This is all about thoroughly draining your spinach before adding it to the sauce. Use cheesecloth or squeeze it firmly in a fine mesh sieve to remove all excess water. Also, avoid overcrowding the pan when reheating to ensure moisture evaporates properly.
Final Thoughts
This creamed spinach recipe has become one of those comfort foods I turn to again and again—it’s simple, dependable, and always hits the spot. Whether you’re pairing it with a cozy steak dinner or using it to sneak more greens into your family’s meals, it’s a winner. Give it a try; I’m pretty sure once you make it your own, it’ll become a kitchen staple for you, too!
Print
Creamed Spinach Recipe
- Prep Time: 5 minutes
- Cook Time: 15 minutes
- Total Time: 20 minutes
- Yield: 8 servings
- Category: Side Dish
- Method: Stovetop
- Cuisine: American
- Diet: Vegetarian
Description
This best creamed spinach recipe combines tender cooked spinach with a rich and creamy cheese sauce made from cream cheese, heavy cream, mozzarella, and parmesan. Enhanced with sautéed onions, garlic, and a hint of nutmeg, this classic side dish is smooth, flavorful, and perfect for pairing with steak, chicken, or as a comforting vegetable side.
Ingredients
Spinach
- 3 (10 oz) bags frozen chopped spinach
Sauce
- 2 tablespoons butter
- 1 medium yellow onion, diced
- 6 large garlic cloves, minced
- 4 oz cream cheese
- 1 cup heavy cream, or half and half
- 1 cup shredded mozzarella cheese
- ½ cup grated parmesan cheese
- ½ teaspoon freshly ground nutmeg, optional
- salt and freshly cracked pepper, to taste
Instructions
- Cook Spinach: Cook the frozen chopped spinach in the microwave according to package directions. Once cooked, remove the excess water by squeezing it carefully using cheesecloth, a tea towel, a fine mesh sieve, or a colander, then set aside.

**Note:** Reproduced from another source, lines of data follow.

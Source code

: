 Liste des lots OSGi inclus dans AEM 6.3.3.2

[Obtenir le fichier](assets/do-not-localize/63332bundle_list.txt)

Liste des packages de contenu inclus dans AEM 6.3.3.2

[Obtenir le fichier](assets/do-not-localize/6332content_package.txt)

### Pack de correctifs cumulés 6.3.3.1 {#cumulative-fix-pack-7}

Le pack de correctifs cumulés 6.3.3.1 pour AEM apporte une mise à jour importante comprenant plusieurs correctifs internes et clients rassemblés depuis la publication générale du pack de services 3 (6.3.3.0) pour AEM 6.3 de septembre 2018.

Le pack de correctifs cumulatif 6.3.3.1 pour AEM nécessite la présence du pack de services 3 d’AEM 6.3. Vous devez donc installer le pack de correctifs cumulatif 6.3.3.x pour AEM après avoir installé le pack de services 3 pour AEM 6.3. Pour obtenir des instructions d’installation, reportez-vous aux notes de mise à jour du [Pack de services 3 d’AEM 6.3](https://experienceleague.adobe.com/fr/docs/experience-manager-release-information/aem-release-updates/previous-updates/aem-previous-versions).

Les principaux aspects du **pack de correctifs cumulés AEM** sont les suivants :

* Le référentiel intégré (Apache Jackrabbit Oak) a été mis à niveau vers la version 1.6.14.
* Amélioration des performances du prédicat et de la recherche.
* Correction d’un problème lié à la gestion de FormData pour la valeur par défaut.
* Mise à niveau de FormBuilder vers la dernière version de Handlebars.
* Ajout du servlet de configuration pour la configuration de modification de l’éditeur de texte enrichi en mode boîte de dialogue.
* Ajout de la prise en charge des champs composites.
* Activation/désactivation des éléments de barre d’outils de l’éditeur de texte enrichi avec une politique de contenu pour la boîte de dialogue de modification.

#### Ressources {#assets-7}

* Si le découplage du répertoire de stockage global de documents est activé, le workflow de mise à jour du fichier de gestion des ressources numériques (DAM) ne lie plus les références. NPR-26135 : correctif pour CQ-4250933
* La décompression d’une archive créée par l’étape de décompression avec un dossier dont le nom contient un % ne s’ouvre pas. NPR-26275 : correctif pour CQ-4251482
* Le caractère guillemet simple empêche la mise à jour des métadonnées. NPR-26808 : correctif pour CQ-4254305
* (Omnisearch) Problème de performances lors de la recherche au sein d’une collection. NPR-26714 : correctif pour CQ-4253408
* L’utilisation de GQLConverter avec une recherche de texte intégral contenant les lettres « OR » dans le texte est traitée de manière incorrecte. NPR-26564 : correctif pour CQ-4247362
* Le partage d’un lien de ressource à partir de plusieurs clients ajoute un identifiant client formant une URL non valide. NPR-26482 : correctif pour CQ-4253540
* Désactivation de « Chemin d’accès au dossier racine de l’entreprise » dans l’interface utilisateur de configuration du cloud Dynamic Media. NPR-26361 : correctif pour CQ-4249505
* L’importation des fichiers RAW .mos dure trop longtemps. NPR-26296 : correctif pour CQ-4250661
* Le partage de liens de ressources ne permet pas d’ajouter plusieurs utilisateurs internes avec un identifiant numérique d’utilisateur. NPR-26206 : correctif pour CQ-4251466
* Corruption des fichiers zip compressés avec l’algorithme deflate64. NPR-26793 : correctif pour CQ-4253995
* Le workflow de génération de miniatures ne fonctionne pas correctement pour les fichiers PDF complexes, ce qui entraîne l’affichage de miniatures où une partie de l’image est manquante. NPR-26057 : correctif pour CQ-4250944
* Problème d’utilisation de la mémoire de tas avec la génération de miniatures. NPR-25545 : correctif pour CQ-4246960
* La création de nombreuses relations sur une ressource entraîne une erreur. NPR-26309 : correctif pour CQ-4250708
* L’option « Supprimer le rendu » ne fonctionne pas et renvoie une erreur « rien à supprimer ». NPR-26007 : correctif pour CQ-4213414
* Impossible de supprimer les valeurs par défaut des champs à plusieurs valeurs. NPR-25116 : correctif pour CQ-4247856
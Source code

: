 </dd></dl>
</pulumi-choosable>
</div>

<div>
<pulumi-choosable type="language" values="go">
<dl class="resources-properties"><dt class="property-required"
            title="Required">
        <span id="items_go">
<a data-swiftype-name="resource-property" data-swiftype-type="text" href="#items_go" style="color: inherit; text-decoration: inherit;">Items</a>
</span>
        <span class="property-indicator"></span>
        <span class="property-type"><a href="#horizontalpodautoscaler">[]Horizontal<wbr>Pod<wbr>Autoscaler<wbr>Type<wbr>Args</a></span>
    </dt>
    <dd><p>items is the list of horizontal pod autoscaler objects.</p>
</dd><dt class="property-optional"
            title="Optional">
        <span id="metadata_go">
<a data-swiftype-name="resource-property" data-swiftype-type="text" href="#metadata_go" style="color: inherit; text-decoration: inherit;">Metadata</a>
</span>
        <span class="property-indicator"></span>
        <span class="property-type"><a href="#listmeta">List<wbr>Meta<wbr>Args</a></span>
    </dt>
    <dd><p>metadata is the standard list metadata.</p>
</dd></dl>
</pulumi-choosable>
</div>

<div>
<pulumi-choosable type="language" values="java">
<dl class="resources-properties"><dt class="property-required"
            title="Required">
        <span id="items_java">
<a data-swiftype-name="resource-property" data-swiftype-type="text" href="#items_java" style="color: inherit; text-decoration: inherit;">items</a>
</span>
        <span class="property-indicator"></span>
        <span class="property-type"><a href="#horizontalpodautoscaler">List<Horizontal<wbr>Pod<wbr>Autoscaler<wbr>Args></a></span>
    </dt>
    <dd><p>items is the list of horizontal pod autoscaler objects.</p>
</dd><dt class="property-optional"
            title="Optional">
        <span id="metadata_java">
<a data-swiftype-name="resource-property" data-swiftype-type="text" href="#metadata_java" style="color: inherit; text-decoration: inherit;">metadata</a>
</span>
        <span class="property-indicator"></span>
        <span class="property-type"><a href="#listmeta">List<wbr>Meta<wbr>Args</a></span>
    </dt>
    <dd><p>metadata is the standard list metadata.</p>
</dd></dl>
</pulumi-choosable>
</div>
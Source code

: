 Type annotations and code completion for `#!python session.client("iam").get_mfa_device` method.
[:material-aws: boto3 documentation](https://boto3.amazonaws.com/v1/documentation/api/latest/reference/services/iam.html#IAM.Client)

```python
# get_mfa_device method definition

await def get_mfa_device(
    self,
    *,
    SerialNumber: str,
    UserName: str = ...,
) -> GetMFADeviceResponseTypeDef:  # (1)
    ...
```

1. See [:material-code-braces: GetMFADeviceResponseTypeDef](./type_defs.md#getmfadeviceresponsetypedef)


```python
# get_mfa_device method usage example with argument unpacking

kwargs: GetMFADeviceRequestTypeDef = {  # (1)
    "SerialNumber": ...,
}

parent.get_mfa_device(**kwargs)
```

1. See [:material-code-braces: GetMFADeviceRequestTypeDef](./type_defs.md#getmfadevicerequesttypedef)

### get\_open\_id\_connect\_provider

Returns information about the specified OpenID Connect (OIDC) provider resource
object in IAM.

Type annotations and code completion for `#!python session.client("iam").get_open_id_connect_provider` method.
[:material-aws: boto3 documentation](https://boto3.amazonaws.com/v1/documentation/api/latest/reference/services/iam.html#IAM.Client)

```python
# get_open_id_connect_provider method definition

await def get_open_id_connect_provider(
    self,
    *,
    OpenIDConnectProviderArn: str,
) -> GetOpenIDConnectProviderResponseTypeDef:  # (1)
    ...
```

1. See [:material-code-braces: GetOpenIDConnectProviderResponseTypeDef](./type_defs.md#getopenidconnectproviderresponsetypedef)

- Sauté Onions and Garlic: In a large skillet over medium-high heat, melt the butter. Add the diced onion and sauté until translucent, about 3 to 5 minutes. Add the minced garlic and cook for an additional 30 seconds until fragrant.
- Prepare Cream Sauce: Add the cream cheese to the skillet and stir continuously until it melts and incorporates with the butter and onions. Pour in the heavy cream and cook for 2 minutes, stirring occasionally to create a smooth sauce.
- Add Cheeses and Seasonings: Stir in the shredded mozzarella, grated parmesan, and optional nutmeg. Season the mixture with salt and freshly cracked pepper to taste. Stir until the cheeses are fully melted and the sauce is creamy.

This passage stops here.